WORK ORDER: Filter the listing for lines containing "each".

DATA FOR ANALYSIS:
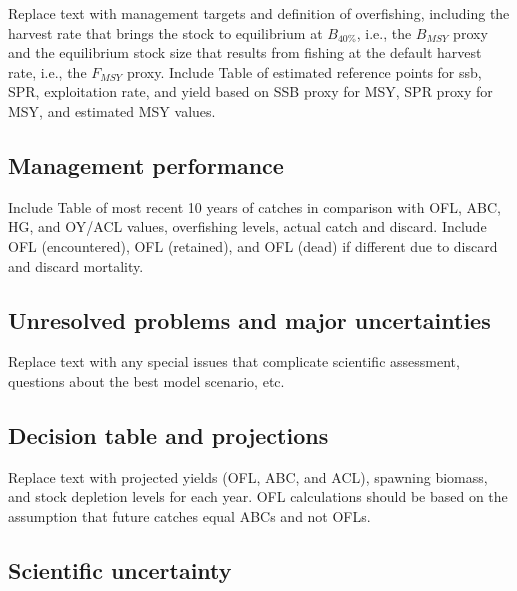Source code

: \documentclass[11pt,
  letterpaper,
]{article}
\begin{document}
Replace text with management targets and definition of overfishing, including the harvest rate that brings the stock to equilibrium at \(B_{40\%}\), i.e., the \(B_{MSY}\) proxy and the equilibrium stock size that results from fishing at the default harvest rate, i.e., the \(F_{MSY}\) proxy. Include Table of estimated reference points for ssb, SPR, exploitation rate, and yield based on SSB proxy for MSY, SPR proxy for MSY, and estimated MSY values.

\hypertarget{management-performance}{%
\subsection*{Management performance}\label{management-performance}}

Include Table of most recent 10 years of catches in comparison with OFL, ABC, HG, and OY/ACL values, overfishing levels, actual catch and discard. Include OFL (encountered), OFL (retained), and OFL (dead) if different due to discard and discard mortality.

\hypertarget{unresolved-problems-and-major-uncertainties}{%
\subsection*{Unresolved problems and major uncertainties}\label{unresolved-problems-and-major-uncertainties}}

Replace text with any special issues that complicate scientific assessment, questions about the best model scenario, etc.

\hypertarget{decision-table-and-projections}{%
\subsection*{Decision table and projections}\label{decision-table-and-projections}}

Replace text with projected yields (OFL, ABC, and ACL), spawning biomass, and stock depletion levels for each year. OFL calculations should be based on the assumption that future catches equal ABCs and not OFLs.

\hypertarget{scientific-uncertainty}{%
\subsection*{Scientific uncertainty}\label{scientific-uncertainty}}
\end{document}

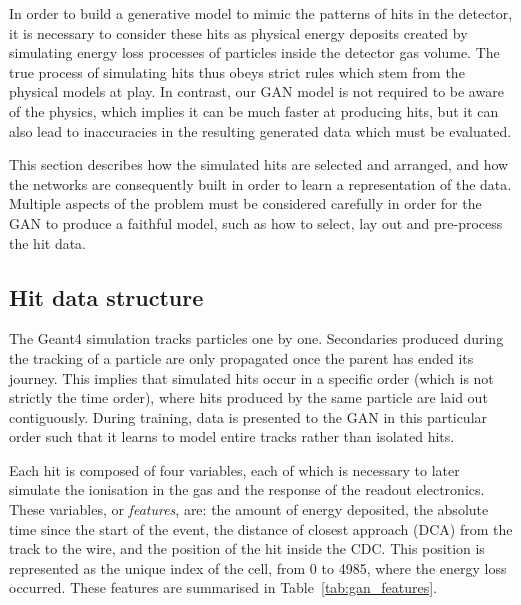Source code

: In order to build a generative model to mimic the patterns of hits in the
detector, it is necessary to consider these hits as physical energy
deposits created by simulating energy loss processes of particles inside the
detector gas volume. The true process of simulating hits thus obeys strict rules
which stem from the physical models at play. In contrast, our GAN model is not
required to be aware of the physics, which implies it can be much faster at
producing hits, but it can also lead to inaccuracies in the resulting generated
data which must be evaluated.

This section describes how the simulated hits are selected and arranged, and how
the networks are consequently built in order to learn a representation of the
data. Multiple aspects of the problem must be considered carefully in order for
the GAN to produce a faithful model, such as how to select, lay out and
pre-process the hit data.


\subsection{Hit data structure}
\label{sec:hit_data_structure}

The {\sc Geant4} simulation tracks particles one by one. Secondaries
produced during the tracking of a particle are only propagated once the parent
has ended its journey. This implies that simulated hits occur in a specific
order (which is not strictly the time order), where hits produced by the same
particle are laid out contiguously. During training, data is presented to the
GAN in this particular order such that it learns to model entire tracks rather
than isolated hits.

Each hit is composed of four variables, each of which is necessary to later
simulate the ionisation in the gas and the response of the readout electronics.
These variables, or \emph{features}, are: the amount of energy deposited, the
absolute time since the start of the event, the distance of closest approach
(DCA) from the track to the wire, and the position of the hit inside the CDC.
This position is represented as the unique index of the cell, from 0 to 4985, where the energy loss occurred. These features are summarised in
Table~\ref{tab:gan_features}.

RESULT FOR THIS TASK:
Replace text with projected yields (OFL, ABC, and ACL), spawning biomass, and stock depletion levels for each year. OFL calculations should be based on the assumption that future catches equal ABCs and not OFLs.
Each hit is composed of four variables, each of which is necessary to later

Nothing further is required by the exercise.